*TASK REQUIREMENTS*: Please give an exact transcription of the lines below, from the one that contains "4. Year_wise_security_delay.py" to the very last, with no other lines.
* * * * * * *
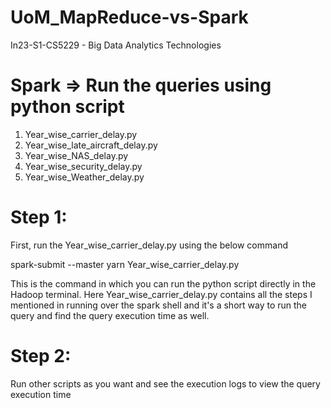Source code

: # UoM_MapReduce-vs-Spark
In23-S1-CS5229 - Big Data Analytics Technologies

# Spark => Run the queries using python script

1. Year_wise_carrier_delay.py
2. Year_wise_late_aircraft_delay.py
3. Year_wise_NAS_delay.py
4. Year_wise_security_delay.py
5. Year_wise_Weather_delay.py

# Step 1:

First, run the Year_wise_carrier_delay.py using the below command

spark-submit --master yarn Year_wise_carrier_delay.py

This is the command in which you can run the python script directly in the Hadoop terminal. Here Year_wise_carrier_delay.py contains all the steps I mentioned in running over the spark shell and it's a short way to run the query and find the query execution time as well.

# Step 2:

Run other scripts as you want and see the execution logs to view the query execution time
* * * * * * *
*EXERCISE RESPONSE*:
4. Year_wise_security_delay.py
5. Year_wise_Weather_delay.py

# Step 1:

First, run the Year_wise_carrier_delay.py using the below command

spark-submit --master yarn Year_wise_carrier_delay.py

This is the command in which you can run the python script directly in the Hadoop terminal. Here Year_wise_carrier_delay.py contains all the steps I mentioned in running over the spark shell and it's a short way to run the query and find the query execution time as well.

# Step 2:

Run other scripts as you want and see the execution logs to view the query execution time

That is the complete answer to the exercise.